Turns out I'd chanced upon the infamous Skippy Welcher, sole heir to the Welcher Waxout ear swab fortune. His real name was Reginald, but he got the nickname "Skippy" from the way his conversation regularly skipped from one topic to another. Often in midsentence. Skippy's family had piles and piles of money, and The Skipper was justly proud of the fact that he'd never worked a day in his life to earn any of it. Skippy Welcher was known as an "investment principal" in Manhattan, a "sportsman" in Connecticut, a "yachtsman" in Palm Beach, and a "pigeon" in Atlantic City, but the truth is he was nothing but a stinking-rich, ne'er-do-well nutcase who'd been born into more goddam money than he knew what to do with.
It made you want to puke, honest it did.
Turns out Skippy Welcher was one of the original founding members of the S.C.M.A. and made a big point of attending every single race, club meeting, and social event on the S.C.M.A. calendar. Then again, he didn't have much else to do, did he? This fine attendance record made him a real key fixture around the sport, even if nobody on the S.C.M.A. membership roster could stand to listen to him for more than two minutes at a stretch or look him in the eye while they were doing it. Believe me, people did a lot of staring off in the opposite direction whenever they found themselves around Skippy Welcher. He wasn't much of a race driver, either, in spite of being ignorantly confident behind the wheel and brave to the point of foolhardiness. The Skipper drove his cars with all the style and sensitivity of an ax murderer on a rampage, and most always found ways to break them, blow them up, or run them into the local scenery. Which is precisely why he loved the S.C.M.A., since nobody could deny him his inalienable right to be there, no matter how brutal, stupid, or ham-fisted he was behind the wheel.

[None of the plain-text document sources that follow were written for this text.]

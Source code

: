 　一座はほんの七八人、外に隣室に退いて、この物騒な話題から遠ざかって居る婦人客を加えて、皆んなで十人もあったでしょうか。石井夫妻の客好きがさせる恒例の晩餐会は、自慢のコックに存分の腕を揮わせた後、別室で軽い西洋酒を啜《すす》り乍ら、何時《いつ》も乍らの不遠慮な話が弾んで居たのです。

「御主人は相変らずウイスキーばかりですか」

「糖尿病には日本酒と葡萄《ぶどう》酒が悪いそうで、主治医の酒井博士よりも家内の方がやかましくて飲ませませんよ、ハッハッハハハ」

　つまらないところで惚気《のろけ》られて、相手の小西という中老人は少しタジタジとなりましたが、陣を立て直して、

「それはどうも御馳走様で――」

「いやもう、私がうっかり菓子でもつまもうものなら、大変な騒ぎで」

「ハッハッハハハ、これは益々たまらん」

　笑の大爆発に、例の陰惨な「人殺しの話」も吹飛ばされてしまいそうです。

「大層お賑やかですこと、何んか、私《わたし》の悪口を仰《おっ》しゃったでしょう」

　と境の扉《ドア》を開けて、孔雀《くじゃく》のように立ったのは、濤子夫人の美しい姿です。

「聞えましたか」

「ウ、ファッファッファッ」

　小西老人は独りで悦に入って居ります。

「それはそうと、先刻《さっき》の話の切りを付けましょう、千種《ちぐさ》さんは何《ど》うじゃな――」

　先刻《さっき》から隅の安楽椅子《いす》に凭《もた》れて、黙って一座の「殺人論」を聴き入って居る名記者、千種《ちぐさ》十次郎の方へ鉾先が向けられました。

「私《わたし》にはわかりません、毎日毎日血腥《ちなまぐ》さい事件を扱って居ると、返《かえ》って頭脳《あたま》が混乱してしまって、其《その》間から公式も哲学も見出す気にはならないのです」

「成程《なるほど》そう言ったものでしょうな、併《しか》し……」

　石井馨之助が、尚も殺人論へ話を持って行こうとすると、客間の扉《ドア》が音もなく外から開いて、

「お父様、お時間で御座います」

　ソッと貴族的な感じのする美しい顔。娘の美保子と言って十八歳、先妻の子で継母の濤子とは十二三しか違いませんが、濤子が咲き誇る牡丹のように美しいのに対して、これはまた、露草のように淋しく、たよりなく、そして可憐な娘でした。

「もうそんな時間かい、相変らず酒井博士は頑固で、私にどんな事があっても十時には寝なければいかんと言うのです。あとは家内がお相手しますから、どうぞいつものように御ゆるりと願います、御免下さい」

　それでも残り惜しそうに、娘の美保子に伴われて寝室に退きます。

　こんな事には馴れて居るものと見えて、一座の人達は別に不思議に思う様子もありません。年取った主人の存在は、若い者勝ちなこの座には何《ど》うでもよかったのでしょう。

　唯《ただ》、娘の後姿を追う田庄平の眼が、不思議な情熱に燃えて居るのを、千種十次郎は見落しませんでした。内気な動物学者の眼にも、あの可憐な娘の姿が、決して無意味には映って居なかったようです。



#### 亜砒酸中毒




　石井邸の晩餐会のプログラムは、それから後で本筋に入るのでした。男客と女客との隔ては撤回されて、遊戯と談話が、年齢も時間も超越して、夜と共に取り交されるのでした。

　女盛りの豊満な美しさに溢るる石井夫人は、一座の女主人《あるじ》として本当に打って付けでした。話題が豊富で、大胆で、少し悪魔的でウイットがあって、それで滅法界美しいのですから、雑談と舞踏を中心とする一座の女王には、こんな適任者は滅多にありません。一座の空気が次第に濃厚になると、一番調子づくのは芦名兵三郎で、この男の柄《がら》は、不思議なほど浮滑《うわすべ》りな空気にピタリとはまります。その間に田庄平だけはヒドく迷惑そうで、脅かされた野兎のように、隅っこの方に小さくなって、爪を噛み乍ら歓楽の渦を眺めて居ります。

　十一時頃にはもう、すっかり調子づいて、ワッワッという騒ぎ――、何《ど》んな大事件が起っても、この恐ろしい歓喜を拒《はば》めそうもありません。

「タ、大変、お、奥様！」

After all, he had all the necessary S.C.M.A. credentials: He was rich, he owned a bunch of neat cars, he showed up for all the club's events, and he hadn't killed anybody yet.
While I was standing there gawking, this chipmunk-faced geek with Coke-bottle glasses, orthopedic shoes, and baggy olive-green coveralls with M. F. embroidered above the pocket wandered over carrying a small red toolbox and a little piece of tan sisal floor mat rolled up under his arm. Turns out it was Milton Fitting, The Skipper's own personal race mechanic. He looked like a sort of grown-up version of Howdy Doody, and likewise moved as though his arms and legs were dangling from invisible guy wires. Skippy regularly referred to Milton Fitting as "my attendant" and "my squire" all the time (like The Skipper was Sir Lancelot of the Round Table or something) and I didn't much care for that at all. But it didn't seem to bother Milton. In fact, not much of anything seemed to upset that character, and you had to figure it was because he was off in his own little world most of the time. Somewhere slightly northeast of Neptune, if you catch my drift.
It didn't take long to reach the conclusion that Milton Fitting and Skippy Welcher were both nuttier than fruitcakes. But that's what made them such a perfect pair. Skippy Welcher needed a full-time wrench on account of he was forever bending, breaking, or blowing up his ex-works, ex-Creighton Pendleton XK120M, and likewise not too many car shops would carry a drool like Milton Fitting on the payroll. Oh, he could fix stuff all right, but he was without a doubt the slowest automobile mechanic I have ever seen. Bar none. Even the simplest jobs took him forever, and I honestly believe he worked slower than the night-shift union stiffs at my dad's chemical plant in Newark. And those guys barely move at all.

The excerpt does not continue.